*Exercise prompt*:
Search term "committed": copy each line of the data containing it.

= = = = = = =

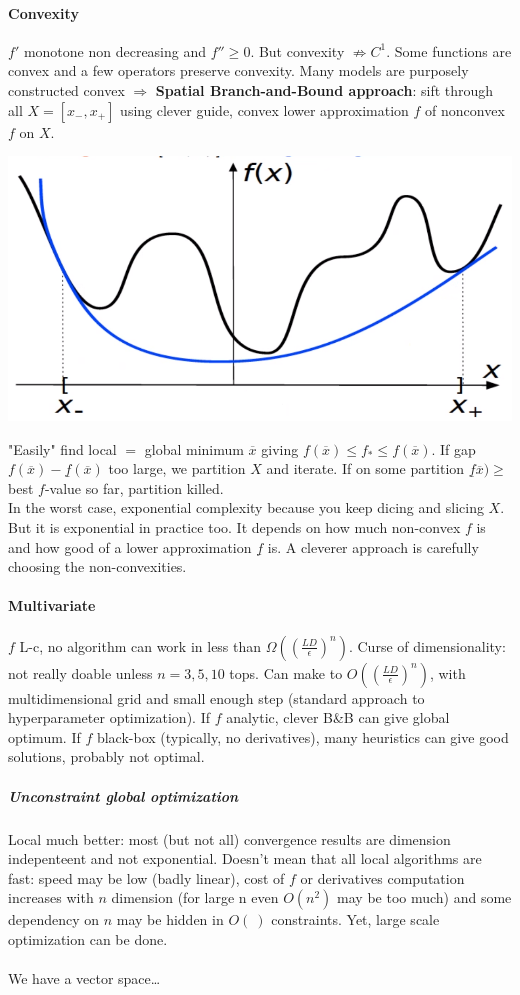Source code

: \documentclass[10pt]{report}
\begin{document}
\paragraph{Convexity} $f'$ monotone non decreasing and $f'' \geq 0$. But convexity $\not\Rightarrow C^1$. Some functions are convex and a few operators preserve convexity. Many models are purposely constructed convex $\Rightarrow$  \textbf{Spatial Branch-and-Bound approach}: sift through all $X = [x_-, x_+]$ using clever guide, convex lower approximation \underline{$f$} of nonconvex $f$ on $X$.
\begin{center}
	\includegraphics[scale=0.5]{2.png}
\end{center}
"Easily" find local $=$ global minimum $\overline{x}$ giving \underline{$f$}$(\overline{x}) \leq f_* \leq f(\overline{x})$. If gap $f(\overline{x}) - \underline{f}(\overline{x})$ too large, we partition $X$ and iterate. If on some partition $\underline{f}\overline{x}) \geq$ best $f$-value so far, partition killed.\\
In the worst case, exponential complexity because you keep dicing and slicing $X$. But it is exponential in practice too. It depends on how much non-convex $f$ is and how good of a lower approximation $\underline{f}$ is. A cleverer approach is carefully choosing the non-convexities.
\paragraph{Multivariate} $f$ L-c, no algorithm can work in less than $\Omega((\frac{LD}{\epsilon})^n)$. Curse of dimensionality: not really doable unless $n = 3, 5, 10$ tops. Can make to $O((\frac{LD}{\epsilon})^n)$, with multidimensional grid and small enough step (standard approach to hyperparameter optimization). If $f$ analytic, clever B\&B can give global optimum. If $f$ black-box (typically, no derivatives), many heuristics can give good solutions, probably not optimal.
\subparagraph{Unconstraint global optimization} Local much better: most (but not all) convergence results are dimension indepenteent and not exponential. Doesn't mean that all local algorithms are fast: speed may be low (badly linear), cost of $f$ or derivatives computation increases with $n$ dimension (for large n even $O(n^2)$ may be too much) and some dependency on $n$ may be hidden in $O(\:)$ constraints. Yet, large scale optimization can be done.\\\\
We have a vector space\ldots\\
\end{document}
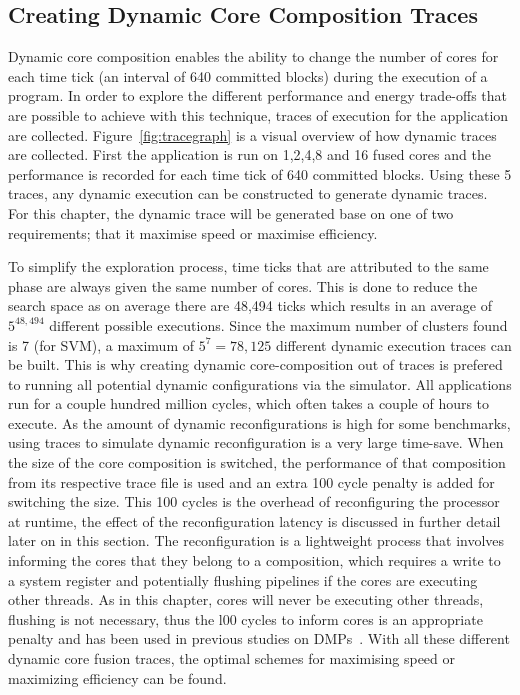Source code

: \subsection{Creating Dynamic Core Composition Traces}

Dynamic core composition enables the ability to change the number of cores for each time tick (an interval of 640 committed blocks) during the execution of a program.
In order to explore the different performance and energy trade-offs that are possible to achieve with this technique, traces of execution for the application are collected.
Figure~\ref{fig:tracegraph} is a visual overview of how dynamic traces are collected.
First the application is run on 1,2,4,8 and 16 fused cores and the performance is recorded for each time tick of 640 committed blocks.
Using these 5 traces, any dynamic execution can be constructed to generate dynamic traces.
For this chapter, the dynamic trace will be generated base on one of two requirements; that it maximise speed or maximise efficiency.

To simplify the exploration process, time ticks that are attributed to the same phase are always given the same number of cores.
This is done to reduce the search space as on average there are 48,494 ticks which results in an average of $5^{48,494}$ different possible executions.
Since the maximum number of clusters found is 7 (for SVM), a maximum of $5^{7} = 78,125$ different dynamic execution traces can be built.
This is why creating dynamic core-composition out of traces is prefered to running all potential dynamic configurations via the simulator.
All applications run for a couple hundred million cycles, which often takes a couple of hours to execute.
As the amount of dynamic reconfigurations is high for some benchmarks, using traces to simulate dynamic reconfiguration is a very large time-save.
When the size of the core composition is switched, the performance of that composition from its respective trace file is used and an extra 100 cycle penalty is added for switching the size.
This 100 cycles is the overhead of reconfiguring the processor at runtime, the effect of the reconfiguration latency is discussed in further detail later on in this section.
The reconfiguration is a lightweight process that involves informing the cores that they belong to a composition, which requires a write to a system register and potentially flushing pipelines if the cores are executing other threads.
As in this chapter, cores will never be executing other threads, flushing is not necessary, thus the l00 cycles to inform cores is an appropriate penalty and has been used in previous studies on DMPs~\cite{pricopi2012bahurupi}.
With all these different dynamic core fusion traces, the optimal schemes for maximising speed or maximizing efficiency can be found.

= = = = = = =

*Written reply*:
Dynamic core composition enables the ability to change the number of cores for each time tick (an interval of 640 committed blocks) during the execution of a program.
First the application is run on 1,2,4,8 and 16 fused cores and the performance is recorded for each time tick of 640 committed blocks.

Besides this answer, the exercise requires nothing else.